Dunque, oltre che di strumentisti, ci occupiamo della formazione di altre professioni che stanno oggi all’interno del mondo musicale, guardando anche alle potenzialità offerte dal rapporto interdisciplinare con gli altri dipartimenti. Anche la Paolo Grassi, per fare un altro esempio all’interno della medesima Fondazione, oltre a formare attori ha al suo interno una scuola di operatori per lo spettacolo, che funziona molto bene, così come il dipartimento di Cinema forma ottimi professionisti del settore. Lo stesso vale per il dipartimento di Lingue con gli interpreti ed i traduttori.

Riuscite a monitorare gli esiti professionali dei vostri studenti?
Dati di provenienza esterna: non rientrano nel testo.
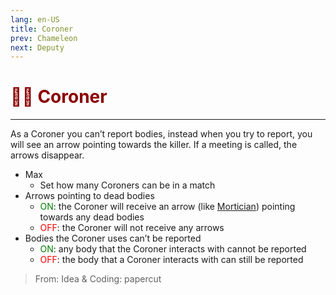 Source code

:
 ```yaml
---
lang: en-US
title: Coroner
prev: Chameleon
next: Deputy
---
```


# <font color="#8b0000">👨‍⚕️ <b>Coroner</b></font> <Badge text="Support" type="tip" vertical="middle"/>
---

As a Coroner you can’t report bodies, instead when you try to report, you will see an arrow pointing towards the killer. If a meeting is called, the arrows disappear.
* Max
  * Set how many Coroners can be in a match
* Arrows pointing to dead bodies
  * <font color=green>ON</font>: the Coroner will receive an arrow (like [Mortician](./Mortician)) pointing towards any dead bodies
  * <font color=red>OFF</font>: the Coroner will not receive any arrows
* Bodies the Coroner uses can’t be reported
  * <font color=green>ON</font>: any body that the Coroner interacts with cannot be reported
  * <font color=red>OFF</font>: the body that a Coroner interacts with can still be reported

> From: Idea & Coding: papercut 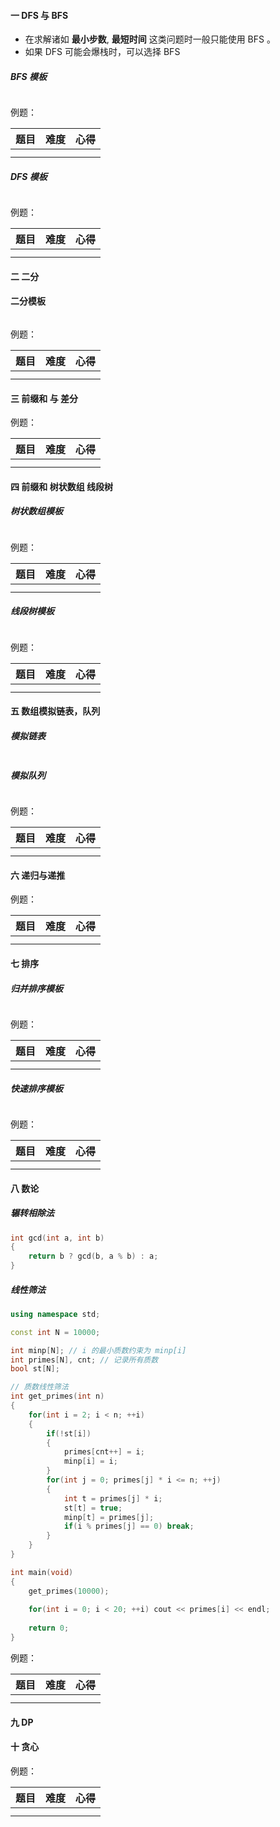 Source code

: 

#### 一 DFS 与 BFS 

- 在求解诸如 **最小步数**, **最短时间** 这类问题时一般只能使用 BFS 。
- 如果 DFS 可能会爆栈时，可以选择 BFS

#####  BFS 模板

```cpp

```

例题：

| 题目 | 难度 | 心得 |
| ---- | ---- | ---- |
|      |      |      |
|      |      |      |



##### DFS 模板

```cpp

```

例题：

| 题目 | 难度 | 心得 |
| ---- | ---- | ---- |
|      |      |      |
|      |      |      |



#### 二 二分

#### 二分模板

```cpp

```

例题：

| 题目 | 难度 | 心得 |
| ---- | ---- | ---- |
|      |      |      |
|      |      |      |



#### 三 前缀和 与 差分



例题：

| 题目 | 难度 | 心得 |
| ---- | ---- | ---- |
|      |      |      |
|      |      |      |



#### 四 前缀和 树状数组 线段树

##### 树状数组模板

```cpp

```



例题：

| 题目 | 难度 | 心得 |
| ---- | ---- | ---- |
|      |      |      |
|      |      |      |



##### 线段树模板

```cpp

```



例题：

| 题目 | 难度 | 心得 |
| ---- | ---- | ---- |
|      |      |      |
|      |      |      |



#### 五 数组模拟链表，队列

##### 模拟链表

```cpp

```

##### 模拟队列

```cpp

```



例题：

| 题目 | 难度 | 心得 |
| ---- | ---- | ---- |
|      |      |      |
|      |      |      |



#### 六 递归与递推



例题：

| 题目 | 难度 | 心得 |
| ---- | ---- | ---- |
|      |      |      |
|      |      |      |



#### 七 排序

##### 归并排序模板

```cpp

```

例题：

| 题目 | 难度 | 心得 |
| ---- | ---- | ---- |
|      |      |      |
|      |      |      |



##### 快速排序模板

```cpp

```

例题：

| 题目 | 难度 | 心得 |
| ---- | ---- | ---- |
|      |      |      |
|      |      |      |



#### 八 数论

##### 辗转相除法

```cpp
int gcd(int a, int b)
{
    return b ? gcd(b, a % b) : a;
}
```

##### 线性筛法

```cpp
using namespace std;

const int N = 10000;

int minp[N]; // i 的最小质数约束为 minp[i]  
int primes[N], cnt; // 记录所有质数
bool st[N];

// 质数线性筛法
int get_primes(int n)
{
    for(int i = 2; i < n; ++i)
    {
        if(!st[i]) 
        {
            primes[cnt++] = i;
            minp[i] = i;
        }
        for(int j = 0; primes[j] * i <= n; ++j)
        {
            int t = primes[j] * i;
            st[t] = true;
            minp[t] = primes[j];
            if(i % primes[j] == 0) break; 
        }
    }
}

int main(void)
{
    get_primes(10000);
    
    for(int i = 0; i < 20; ++i) cout << primes[i] << endl;
    
    return 0;
}
```



例题：

| 题目 | 难度 | 心得 |
| ---- | ---- | ---- |
|      |      |      |
|      |      |      |



#### 九 DP 





#### 十 贪心



例题：

| 题目 | 难度 | 心得 |
| ---- | ---- | ---- |
|      |      |      |
|      |      |      |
Sì. Abbiamo delle indagini periodiche effettuate da SWG sulla fortuna professionale dei nostri studenti.  E devo dire che i risultati sono sempre piuttosto confortanti, anche se molto resta da fare per formare, orientare e coordinare le diverse figure professionali e raccordarle al mondo della produzione artistica. Anche in questo ambito stiamo lavorando.

In chiusura, torno al punto (forse) dolente: con l’ingresso nell’Afam di istituti civici e privati, stiamo andando verso nuove collaborazioni e sinergie, o verso una concorrenza senza regole fra istituzioni?

Distinguerei tra i miei personali auspici e la realtà, per quel che potrebbe profilarsi. La concorrenza “senza quartiere”, a prescindere da chi starà dentro o fuori dall’AFAM nazionale, prima o poi potrebbero portarla quegli istituti che si convenzioneranno con un’istituzione universitaria estera, così da poter rilasciare un titolo equipollente. La strada è aperta, ed è solo questione di tempo. La legislazione europea finirà per prevalere su qualsiasi calcolo e ragionamento rigidamente confinato entro il contesto nazionale.

Beninteso, non auspico minimamente uno scenario di concorrenza selvaggia e non sono certo un fautore della deregulation totale. Ad ogni modo, dobbiamo tutti prendere coscienza del fatto che, verosimilmente, lo scenario muterà notevolmente, molto più di quanto si possa essere indotti a supporre. La scelta, allora, è tra orientare attivamente il cambiamento o subirlo.

Sul piano personale, spero vivamente che finisca per prevalere una logica sinergica di convenzione e di collaborazione. Non mi limito a sperarlo, è la soluzione per cui mi adopero e che considero maggiormente razionale ed utile. Mi sembrerebbe innaturale pensare al Conservatorio di Milano in termini di concorrenza. Tra l’altro è l’istituzione presso cui io stesso, come tanti colleghi, ho studiato – e cui sono legato da sincero rispetto e affetto. Penso, casomai, a una opportunità di stimolo reciproco. Penso a un regime di convenzione che permetta allo studente di fruire di “pezzi” di formazione nelle due istituzioni, o magari da più istituzioni su scala regionale. Perché non poter progettare insieme la didattica nella direzione di percorsi “congiunti”, spendendo ciascuno al meglio le proprie risorse? E, anche, perché non mettere la nostra maggiore “libertà di movimento” e di operatività al servizio dell’intero sistema milanese, cioè degli studenti dell’una e dell’altra istituzione? Può sembrare un’utopia, ma penso che occorra cominciare a ragionare in questo modo, superando i particolarismi.